-- The input follows --

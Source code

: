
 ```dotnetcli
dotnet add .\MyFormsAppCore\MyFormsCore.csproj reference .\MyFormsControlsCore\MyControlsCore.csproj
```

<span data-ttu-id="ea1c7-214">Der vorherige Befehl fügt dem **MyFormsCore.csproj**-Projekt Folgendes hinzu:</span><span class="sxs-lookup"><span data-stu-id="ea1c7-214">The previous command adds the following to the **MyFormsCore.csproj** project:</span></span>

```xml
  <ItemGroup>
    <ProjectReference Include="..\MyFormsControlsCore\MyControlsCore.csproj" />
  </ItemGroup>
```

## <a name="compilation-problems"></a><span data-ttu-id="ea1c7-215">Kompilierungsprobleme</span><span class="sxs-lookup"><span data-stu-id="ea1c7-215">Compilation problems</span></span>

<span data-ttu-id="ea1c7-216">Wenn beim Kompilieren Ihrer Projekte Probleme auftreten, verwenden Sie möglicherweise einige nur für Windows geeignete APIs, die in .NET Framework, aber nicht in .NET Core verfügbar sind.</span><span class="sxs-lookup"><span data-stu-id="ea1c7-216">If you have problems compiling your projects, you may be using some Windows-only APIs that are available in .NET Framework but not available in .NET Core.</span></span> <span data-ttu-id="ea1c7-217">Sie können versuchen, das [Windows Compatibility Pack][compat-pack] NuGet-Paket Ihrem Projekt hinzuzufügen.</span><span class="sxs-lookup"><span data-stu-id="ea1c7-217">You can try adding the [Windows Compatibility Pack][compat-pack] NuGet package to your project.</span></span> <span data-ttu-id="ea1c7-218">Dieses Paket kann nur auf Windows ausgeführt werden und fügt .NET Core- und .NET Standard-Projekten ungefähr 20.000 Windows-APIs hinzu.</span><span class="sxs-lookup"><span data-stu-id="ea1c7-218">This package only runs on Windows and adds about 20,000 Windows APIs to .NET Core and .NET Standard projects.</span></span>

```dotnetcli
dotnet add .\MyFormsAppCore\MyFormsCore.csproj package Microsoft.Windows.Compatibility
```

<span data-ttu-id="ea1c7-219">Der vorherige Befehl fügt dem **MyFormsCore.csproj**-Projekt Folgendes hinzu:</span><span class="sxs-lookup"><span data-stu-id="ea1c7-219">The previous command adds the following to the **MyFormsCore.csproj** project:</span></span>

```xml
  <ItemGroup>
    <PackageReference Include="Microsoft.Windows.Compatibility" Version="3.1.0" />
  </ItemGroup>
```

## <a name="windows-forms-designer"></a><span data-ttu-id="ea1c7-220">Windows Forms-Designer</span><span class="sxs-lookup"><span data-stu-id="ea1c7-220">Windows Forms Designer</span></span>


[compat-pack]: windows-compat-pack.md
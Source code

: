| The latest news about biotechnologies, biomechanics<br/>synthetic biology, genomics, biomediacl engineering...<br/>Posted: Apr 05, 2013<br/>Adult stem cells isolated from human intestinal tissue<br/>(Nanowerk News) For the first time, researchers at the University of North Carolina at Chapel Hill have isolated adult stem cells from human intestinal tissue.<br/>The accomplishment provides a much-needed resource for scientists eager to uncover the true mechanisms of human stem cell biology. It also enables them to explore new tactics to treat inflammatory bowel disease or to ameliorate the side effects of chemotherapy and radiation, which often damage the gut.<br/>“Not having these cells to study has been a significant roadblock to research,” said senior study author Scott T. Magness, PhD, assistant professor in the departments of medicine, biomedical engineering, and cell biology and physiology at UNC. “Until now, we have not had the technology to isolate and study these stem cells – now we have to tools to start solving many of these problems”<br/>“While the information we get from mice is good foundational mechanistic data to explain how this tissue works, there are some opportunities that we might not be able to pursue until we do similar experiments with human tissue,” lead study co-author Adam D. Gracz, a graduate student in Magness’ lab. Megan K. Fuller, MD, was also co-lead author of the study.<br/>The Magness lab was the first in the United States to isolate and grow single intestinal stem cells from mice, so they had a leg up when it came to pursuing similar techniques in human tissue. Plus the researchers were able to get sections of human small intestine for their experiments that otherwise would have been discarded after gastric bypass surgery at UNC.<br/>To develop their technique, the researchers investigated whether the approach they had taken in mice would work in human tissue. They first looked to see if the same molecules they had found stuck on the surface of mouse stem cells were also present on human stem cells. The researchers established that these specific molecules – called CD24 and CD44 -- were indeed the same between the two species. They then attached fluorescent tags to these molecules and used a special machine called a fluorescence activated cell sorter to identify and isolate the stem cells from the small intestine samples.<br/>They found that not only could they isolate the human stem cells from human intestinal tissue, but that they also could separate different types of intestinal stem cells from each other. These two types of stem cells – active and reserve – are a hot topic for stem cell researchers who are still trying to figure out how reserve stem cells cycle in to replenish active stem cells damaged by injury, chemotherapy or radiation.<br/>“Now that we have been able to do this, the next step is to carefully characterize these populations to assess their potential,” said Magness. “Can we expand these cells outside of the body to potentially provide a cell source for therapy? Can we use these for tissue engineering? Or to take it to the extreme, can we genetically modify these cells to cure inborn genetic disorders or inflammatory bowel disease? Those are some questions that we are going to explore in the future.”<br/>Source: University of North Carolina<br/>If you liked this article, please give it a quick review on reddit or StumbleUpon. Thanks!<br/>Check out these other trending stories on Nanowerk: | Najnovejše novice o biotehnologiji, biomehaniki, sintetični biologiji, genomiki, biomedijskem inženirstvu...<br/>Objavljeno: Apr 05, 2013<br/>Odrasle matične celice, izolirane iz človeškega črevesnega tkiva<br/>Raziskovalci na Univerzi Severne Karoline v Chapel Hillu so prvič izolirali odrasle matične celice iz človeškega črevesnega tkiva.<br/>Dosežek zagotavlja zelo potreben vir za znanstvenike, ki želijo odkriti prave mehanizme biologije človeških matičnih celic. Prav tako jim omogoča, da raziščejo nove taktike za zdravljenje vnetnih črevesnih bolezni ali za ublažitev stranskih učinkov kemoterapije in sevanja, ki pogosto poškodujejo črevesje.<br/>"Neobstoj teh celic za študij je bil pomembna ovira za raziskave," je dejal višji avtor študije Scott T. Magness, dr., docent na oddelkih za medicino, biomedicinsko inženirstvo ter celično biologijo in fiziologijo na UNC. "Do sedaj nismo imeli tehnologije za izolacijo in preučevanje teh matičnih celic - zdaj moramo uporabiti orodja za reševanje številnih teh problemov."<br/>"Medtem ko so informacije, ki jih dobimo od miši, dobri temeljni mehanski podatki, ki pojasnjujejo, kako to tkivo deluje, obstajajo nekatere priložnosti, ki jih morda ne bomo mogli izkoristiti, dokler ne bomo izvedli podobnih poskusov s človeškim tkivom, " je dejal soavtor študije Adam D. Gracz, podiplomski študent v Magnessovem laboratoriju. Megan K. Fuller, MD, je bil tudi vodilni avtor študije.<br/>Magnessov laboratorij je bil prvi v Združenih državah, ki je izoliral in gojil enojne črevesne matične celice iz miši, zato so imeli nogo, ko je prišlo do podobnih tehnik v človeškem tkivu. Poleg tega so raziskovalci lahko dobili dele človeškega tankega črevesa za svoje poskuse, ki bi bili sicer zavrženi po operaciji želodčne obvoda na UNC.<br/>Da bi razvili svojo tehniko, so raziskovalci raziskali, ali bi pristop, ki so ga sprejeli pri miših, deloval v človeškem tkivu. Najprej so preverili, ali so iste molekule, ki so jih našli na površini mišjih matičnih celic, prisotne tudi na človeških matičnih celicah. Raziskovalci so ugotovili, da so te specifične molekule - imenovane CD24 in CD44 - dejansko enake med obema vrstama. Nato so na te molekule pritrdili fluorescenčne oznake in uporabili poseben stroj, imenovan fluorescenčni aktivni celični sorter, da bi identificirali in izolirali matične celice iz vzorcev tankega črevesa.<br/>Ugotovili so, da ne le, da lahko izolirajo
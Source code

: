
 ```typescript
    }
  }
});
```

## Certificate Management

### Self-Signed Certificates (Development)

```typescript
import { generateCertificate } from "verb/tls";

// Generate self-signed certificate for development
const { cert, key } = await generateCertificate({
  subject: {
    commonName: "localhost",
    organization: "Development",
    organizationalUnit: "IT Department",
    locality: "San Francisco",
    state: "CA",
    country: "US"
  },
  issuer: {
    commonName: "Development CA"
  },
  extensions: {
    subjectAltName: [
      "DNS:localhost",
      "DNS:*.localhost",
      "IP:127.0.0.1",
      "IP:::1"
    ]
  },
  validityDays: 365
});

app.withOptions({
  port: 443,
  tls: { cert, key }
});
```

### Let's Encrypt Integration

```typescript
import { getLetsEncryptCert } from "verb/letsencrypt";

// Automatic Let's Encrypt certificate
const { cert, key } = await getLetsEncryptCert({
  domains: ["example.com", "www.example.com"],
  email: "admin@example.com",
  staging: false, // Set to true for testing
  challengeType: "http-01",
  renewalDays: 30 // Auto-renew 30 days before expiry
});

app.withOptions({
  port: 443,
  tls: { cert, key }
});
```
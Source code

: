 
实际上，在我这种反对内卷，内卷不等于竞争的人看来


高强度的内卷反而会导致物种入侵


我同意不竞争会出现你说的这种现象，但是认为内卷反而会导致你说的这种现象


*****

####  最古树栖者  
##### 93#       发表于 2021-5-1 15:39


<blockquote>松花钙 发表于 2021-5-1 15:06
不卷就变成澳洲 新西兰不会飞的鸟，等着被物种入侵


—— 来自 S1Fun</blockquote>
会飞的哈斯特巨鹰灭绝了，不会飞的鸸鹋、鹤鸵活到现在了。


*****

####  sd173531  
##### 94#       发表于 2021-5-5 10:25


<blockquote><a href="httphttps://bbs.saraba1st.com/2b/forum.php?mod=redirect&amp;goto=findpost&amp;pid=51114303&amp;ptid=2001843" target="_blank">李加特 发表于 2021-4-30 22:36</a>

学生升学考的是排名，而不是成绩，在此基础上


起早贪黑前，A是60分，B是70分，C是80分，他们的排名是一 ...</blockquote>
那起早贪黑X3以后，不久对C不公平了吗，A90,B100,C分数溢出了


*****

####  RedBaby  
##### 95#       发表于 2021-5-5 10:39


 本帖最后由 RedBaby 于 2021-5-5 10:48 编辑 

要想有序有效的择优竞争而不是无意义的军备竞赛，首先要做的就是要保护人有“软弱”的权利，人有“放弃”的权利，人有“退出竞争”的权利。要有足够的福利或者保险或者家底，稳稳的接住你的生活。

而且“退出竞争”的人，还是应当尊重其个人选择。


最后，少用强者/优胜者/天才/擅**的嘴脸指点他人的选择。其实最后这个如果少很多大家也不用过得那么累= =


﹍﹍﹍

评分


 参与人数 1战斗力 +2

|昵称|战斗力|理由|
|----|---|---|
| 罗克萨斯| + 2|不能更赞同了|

-- The input concluded --

- Problem details -
For each line in the entries that contains the string "commonName", make a copy.

- Response to the exercise -
    commonName: "localhost",
    commonName: "Development CA"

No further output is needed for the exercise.